* Dataset content:

------

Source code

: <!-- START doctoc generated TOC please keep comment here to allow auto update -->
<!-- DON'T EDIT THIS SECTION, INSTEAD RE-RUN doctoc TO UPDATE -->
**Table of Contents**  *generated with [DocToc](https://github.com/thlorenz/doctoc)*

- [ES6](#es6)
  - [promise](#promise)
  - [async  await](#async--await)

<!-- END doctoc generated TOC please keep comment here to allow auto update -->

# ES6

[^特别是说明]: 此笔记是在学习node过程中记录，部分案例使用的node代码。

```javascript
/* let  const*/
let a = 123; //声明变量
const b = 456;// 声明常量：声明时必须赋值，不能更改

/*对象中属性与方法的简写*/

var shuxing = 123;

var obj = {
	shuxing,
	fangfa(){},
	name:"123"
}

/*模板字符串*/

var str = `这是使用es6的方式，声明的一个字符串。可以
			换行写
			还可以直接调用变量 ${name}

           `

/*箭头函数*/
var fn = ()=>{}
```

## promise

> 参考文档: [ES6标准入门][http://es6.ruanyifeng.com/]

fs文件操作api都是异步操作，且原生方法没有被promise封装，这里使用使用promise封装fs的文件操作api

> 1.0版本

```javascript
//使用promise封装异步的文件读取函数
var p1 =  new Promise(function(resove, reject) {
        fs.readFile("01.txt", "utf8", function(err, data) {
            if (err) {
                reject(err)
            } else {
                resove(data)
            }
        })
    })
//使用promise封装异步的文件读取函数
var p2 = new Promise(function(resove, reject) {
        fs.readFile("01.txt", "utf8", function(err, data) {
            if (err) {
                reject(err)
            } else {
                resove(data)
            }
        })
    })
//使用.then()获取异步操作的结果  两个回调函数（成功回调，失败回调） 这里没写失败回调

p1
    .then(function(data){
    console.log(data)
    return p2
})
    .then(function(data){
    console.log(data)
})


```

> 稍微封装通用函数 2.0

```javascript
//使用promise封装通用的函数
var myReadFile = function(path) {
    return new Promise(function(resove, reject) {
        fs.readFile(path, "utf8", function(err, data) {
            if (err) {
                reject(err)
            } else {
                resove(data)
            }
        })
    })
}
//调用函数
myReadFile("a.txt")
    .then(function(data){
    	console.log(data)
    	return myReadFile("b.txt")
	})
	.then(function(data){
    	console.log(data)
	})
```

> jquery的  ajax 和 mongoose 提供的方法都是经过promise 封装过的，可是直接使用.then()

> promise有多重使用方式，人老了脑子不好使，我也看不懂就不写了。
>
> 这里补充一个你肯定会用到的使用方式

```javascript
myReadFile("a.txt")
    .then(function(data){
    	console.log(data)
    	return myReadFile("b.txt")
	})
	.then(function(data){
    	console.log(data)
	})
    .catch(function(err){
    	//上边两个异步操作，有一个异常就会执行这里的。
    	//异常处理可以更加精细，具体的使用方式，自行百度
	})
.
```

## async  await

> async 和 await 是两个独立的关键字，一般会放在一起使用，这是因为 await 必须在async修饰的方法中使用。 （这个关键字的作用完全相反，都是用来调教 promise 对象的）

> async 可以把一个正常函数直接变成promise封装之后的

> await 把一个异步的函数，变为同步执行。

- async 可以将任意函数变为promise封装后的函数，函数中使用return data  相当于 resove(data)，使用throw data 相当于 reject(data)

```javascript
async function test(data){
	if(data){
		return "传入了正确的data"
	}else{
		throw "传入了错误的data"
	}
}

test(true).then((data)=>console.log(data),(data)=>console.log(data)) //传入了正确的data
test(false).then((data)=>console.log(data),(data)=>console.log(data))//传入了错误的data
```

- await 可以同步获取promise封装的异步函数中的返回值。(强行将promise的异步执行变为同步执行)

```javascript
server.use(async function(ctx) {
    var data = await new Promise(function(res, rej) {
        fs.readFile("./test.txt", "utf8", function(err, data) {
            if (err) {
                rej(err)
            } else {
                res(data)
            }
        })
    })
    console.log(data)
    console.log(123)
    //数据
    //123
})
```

------

* Activity:
Reproduce all of the records, keeping every character unchanged.

* Task response:
Source code

: <!-- START doctoc generated TOC please keep comment here to allow auto update -->
<!-- DON'T EDIT THIS SECTION, INSTEAD RE-RUN doctoc TO UPDATE -->
**Table of Contents**  *generated with [DocToc](https://github.com/thlorenz/doctoc)*

- [ES6](#es6)
  - [promise](#promise)
  - [async  await](#async--await)

<!-- END doctoc generated TOC please keep comment here to allow auto update -->

# ES6

[^特别是说明]: 此笔记是在学习node过程中记录，部分案例使用的node代码。

```javascript
/* let  const*/
let a = 123; //声明变量
const b = 456;// 声明常量：声明时必须赋值，不能更改

/*对象中属性与方法的简写*/

var shuxing = 123;

var obj = {
	shuxing,
	fangfa(){},
	name:"123"
}

/*模板字符串*/

var str = `这是使用es6的方式，声明的一个字符串。可以
			换行写
			还可以直接调用变量 ${name}

           `

/*箭头函数*/
var fn = ()=>{}
```

## promise

> 参考文档: [ES6标准入门][http://es6.ruanyifeng.com/]

fs文件操作api都是异步操作，且原生方法没有被promise封装，这里使用使用promise封装fs的文件操作api

> 1.0版本

```javascript
//使用promise封装异步的文件读取函数
var p1 =  new Promise(function(resove, reject) {
        fs.readFile("01.txt", "utf8", function(err, data) {
            if (err) {
                reject(err)
            } else {
                resove(data)
            }
        })
    })
//使用promise封装异步的文件读取函数
var p2 = new Promise(function(resove, reject) {
        fs.readFile("01.txt", "utf8", function(err, data) {
            if (err) {
                reject(err)
            } else {
                resove(data)
            }
        })
    })
//使用.then()获取异步操作的结果  两个回调函数（成功回调，失败回调） 这里没写失败回调

p1
    .then(function(data){
    console.log(data)
    return p2
})
    .then(function(data){
    console.log(data)
})


```

> 稍微封装通用函数 2.0

```javascript
//使用promise封装通用的函数
var myReadFile = function(path) {
    return new Promise(function(resove, reject) {
        fs.readFile(path, "utf8", function(err, data) {
            if (err) {
                reject(err)
            } else {
                resove(data)
            }
        })
    })
}
//调用函数
myReadFile("a.txt")
    .then(function(data){
    	console.log(data)
    	return myReadFile("b.txt")
	})
	.then(function(data){
    	console.log(data)
	})
```

> jquery的  ajax 和 mongoose 提供的方法都是经过promise 封装过的，可是直接使用.then()

> promise有多重使用方式，人老了脑子不好使，我也看不懂就不写了。
>
> 这里补充一个你肯定会用到的使用方式

```javascript
myReadFile("a.txt")
    .then(function(data){
    	console.log(data)
    	return myReadFile("b.txt")
	})
	.then(function(data){
    	console.log(data)
	})
    .catch(function(err){
    	//上边两个异步操作，有一个异常就会执行这里的。
    	//异常处理可以更加精细，具体的使用方式，自行百度
	})
.
```

## async  await

> async 和 await 是两个独立的关键字，一般会放在一起使用，这是因为 await 必须在async修饰的方法中使用。 （这个关键字的作用完全相反，都是用来调教 promise 对象的）

> async 可以把一个正常函数直接变成promise封装之后的

> await 把一个异步的函数，变为同步执行。

- async 可以将任意函数变为promise封装后的函数，函数中使用return data  相当于 resove(data)，使用throw data 相当于 reject(data)

```javascript
async function test(data){
	if(data){
		return "传入了正确的data"
	}else{
		throw "传入了错误的data"
	}
}

test(true).then((data)=>console.log(data),(data)=>console.log(data)) //传入了正确的data
test(false).then((data)=>console.log(data),(data)=>console.log(data))//传入了错误的data
```

- await 可以同步获取promise封装的异步函数中的返回值。(强行将promise的异步执行变为同步执行)

```javascript
server.use(async function(ctx) {
    var data = await new Promise(function(res, rej) {
        fs.readFile("./test.txt", "utf8", function(err, data) {
            if (err) {
                rej(err)
            } else {
                res(data)
            }
        })
    })
    console.log(data)
    console.log(123)
    //数据
    //123
})
```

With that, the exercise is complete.